#### Data for this task

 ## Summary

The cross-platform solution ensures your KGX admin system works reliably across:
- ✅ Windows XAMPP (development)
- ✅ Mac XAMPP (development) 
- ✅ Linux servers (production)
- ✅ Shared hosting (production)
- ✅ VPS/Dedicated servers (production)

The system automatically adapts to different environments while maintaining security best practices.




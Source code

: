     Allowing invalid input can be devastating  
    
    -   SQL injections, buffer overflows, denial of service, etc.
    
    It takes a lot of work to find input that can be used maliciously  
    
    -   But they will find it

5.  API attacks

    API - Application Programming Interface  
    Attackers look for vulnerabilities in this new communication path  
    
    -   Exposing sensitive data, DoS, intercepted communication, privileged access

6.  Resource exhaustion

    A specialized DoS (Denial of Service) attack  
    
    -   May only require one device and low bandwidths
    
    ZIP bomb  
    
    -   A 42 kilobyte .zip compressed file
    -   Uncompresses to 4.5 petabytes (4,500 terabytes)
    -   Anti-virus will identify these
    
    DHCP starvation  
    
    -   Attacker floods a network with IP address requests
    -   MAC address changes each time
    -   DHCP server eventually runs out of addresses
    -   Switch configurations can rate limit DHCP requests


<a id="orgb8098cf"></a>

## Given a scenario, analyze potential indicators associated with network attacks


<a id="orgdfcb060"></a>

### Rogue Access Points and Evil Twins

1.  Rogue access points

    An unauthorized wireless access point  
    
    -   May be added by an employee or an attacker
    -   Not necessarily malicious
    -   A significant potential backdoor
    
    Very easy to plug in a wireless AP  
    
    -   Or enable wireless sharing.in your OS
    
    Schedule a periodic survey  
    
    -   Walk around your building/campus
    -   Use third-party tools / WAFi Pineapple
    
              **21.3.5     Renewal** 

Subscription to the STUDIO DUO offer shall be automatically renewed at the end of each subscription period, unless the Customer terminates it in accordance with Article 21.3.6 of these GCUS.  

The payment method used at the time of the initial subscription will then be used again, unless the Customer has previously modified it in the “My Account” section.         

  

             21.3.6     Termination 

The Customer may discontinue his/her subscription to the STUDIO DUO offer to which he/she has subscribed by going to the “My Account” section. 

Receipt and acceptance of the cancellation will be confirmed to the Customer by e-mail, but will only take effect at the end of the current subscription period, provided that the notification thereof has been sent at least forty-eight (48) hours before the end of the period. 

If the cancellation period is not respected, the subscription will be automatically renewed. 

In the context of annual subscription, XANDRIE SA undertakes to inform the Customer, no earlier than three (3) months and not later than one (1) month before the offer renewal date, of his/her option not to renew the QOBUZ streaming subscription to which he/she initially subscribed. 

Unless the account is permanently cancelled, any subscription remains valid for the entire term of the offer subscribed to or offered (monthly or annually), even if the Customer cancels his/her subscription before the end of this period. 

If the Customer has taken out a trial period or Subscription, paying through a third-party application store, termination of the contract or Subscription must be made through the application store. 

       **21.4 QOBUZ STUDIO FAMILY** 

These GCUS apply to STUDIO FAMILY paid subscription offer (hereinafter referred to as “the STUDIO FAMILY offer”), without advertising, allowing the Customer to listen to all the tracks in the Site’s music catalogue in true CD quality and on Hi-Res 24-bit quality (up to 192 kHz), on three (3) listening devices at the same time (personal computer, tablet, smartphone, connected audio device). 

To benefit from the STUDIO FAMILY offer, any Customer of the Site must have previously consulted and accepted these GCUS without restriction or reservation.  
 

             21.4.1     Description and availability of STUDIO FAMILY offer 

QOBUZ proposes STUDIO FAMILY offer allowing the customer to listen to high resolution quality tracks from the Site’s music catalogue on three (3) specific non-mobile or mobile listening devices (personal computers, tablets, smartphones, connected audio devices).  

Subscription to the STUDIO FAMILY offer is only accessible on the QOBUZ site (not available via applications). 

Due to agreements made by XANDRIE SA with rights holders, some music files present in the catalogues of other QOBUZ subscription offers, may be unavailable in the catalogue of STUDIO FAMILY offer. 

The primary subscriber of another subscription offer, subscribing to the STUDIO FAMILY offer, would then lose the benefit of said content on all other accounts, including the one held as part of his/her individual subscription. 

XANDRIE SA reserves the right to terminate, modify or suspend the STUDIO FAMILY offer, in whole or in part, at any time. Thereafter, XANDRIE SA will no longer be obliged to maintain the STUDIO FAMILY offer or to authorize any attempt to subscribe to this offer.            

########

**Required work:** Scan the entries above for the line containing "Subscription to the STUDIO DUO offer shall", and copy it and all lines after it exactly, down to and including the line containing "The Customer may".

**The completed task:**
Subscription to the STUDIO DUO offer shall be automatically renewed at the end of each subscription period, unless the Customer terminates it in accordance with Article 21.3.6 of these GCUS.  

The payment method used at the time of the initial subscription will then be used again, unless the Customer has previously modified it in the “My Account” section.         

  

             21.3.6     Termination 

The Customer may discontinue his/her subscription to the STUDIO DUO offer to which he/she has subscribed by going to the “My Account” section. 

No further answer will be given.